The Celtics have gotten me through the most difficult times of my life. My most trying circumstances. When all is seemingly going wrong in my life, I know that the Celtics will be there. It sounds so dumb to people that don’t understand, and I get that. But having that deep of a passion for something that’s somehow been reciprocity, is incomprehensible and incommunicable.
That feeling was elicited at 4 years old because of my Nana, but after she passed, it was lost. That is until my mother met my stepfather. My stepfather is from Philadelphia. When he moved here, he brought Philly with him. The cheesesteaks, the verbiage, and Allen Iverson. I was 12 when I was introduced to Allen Iverson. I was instantly in love. His “I don’t give fuck”, independent style made him my first real crush. I was convinced I’d marry him. That didn’t turn out well. ‘We talkin bout marriage, not a crush, marriage’ 🙃. For the next 4 years, I watched every game, learned everything I could about The Answer and covered my locker, my notebooks and my room with Iverson everything. For my Sweet 16, my mom and my stepfather got me tickets to see him for the first time ever. I was dying. It was at the Fleet Center (Now known as the TD Garden & I still have the ticket), and I was elated.
When we arrived to the home of the Celtics, I knew I was in familiar territory for my Nana but, with all due respect, I was there for AI. The game started, and he didn’t. He wasn’t even on the bench. He was injured. I was absolutely heart broken. Where was my future husband !!?? I sat there so sad, but I watched. And watched more. And this dude, rocking 34 for the Cs , LIT IT UP. He balled the hell out man. Dropped like 40 points. I remember looking around the arena and thinking immediately about my Nana & how she responded to Larry Bird the exact same way this energetic, unified crowd was responding to Paul Pierce. It was insane. The energy. The feeling. And the rest was history. I, was back in the game.
Today is my birthday. Only right that Paul Pierce chose to retire that # 34 today 🙂 It’s just such alchemy. It’s come so full circle that I can’t even begin to put it into words. He individualistically made me re-fall in love with this team. His passion, devotion, loyalty and grit is what I know my Nana must’ve loved about Larry. He’s what made her fall in love with the Celtics back then. He is what made her religiously tune in night in and night out. He’s what kept her going and what made her happy. And if you’re a true Celtics fan, you can understand that Paul did this for our era. No one will ever understand what Paul Pierce did for Boston unless you’re a Boston die hard. He won’t be League respected like Kobe or MJ was. But that’s okay. I don’t care. Make fun of his wheelchair game. Make fun of his slowness. Make fun of his rocket ship picture tweets. Make fun of his buzz lightyear Halloween costume. I. Don’t. Care. He’s a fucking legend.

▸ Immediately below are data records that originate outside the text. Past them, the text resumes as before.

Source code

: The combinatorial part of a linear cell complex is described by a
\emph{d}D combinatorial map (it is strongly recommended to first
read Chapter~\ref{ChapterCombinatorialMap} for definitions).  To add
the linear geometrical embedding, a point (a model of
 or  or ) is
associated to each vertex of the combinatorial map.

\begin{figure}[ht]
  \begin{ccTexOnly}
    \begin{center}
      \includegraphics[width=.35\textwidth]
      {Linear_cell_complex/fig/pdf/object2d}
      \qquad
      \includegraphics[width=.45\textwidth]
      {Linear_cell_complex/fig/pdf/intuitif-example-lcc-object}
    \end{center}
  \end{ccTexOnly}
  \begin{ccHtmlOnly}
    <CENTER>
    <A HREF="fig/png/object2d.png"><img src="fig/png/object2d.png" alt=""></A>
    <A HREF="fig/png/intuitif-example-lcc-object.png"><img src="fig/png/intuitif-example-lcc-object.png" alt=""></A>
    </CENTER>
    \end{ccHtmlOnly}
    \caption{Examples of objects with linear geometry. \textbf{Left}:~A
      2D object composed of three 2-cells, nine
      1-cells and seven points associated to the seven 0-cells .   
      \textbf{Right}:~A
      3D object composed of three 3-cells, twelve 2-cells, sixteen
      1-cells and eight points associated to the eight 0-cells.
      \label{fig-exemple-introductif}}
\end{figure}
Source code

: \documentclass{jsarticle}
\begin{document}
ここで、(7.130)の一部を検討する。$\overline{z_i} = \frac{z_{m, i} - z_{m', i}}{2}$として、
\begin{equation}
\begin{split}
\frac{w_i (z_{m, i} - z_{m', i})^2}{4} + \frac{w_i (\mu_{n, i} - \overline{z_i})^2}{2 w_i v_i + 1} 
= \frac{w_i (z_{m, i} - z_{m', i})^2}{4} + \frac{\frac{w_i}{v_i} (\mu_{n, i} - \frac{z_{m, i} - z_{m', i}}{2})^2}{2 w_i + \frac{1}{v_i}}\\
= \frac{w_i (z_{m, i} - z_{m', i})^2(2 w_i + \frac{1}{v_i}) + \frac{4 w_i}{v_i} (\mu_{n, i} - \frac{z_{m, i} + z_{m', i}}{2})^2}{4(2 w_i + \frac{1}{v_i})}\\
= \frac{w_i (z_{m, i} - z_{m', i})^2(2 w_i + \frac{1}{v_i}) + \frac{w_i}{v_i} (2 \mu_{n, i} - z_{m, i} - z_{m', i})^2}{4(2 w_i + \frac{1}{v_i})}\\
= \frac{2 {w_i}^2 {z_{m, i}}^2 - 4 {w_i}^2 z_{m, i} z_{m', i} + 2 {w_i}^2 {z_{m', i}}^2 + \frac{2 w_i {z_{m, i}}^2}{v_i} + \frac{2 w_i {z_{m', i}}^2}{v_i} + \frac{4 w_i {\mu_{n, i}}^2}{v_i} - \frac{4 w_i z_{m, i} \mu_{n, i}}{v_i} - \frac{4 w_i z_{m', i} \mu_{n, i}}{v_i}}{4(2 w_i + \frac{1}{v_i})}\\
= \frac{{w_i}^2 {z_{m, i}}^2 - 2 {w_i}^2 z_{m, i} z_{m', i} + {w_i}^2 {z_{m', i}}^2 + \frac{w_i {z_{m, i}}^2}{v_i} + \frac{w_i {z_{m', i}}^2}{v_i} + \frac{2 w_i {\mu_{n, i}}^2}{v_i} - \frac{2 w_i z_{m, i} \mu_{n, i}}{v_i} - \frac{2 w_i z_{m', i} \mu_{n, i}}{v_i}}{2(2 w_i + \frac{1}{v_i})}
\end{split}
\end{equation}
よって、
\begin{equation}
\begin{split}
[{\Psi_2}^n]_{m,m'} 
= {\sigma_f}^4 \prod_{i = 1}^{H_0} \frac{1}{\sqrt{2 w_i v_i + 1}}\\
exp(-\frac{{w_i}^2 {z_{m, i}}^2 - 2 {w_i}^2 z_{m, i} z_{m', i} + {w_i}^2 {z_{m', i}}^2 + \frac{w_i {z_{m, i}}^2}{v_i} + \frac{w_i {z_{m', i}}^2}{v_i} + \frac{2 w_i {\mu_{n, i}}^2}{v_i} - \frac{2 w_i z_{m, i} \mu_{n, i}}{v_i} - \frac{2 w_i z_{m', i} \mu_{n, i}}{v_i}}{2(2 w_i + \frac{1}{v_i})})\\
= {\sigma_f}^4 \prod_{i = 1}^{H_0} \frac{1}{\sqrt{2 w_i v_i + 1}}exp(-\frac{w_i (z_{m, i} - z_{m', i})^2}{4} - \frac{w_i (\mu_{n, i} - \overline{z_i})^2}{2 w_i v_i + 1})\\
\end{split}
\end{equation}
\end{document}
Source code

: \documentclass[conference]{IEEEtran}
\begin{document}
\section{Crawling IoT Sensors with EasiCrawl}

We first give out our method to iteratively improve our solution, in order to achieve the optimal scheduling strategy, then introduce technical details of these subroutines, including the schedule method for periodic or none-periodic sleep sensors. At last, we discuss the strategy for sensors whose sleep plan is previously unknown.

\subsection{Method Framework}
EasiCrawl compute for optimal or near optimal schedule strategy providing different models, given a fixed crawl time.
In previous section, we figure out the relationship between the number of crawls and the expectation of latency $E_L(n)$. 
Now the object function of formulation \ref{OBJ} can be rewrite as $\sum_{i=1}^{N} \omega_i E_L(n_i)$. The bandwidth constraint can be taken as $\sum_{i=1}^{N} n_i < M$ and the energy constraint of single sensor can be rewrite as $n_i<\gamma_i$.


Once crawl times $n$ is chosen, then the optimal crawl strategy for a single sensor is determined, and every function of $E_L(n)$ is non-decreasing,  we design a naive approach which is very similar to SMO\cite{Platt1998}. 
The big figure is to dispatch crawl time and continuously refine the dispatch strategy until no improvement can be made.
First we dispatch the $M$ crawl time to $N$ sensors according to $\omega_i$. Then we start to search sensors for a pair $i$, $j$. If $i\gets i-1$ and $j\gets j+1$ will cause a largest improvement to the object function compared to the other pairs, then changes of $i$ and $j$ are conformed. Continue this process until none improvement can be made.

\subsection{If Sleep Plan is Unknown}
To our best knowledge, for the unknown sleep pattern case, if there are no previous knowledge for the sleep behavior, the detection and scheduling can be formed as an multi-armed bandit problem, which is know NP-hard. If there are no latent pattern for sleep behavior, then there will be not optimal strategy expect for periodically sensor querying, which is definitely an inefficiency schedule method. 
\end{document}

Someone that I can never thank enough for giving me the gift of basketball. The gift of loving something bigger than me. The gift of camaraderie and energy of fans that feel the same as I do, night in and night out, as we collectively cheer our team on in OUR Garden. The gift of unification in such a hateful world right now. So thank you, Paul Pierce. You’re so deeply appreciated and the love & respect I have for you is immeasurable. I will be screaming (and bawling) from section 8 today, as you respectively and deservedly raise your #34 right up there next to #33, and the other Celtics legends that have made the Boston Celtics an aberrant team that yields nothing less than extraordinary fans. Thank you Paul for showing me the “mother fuckin Truth” about basketball. It’s really the best birthday gift I could ever imagine.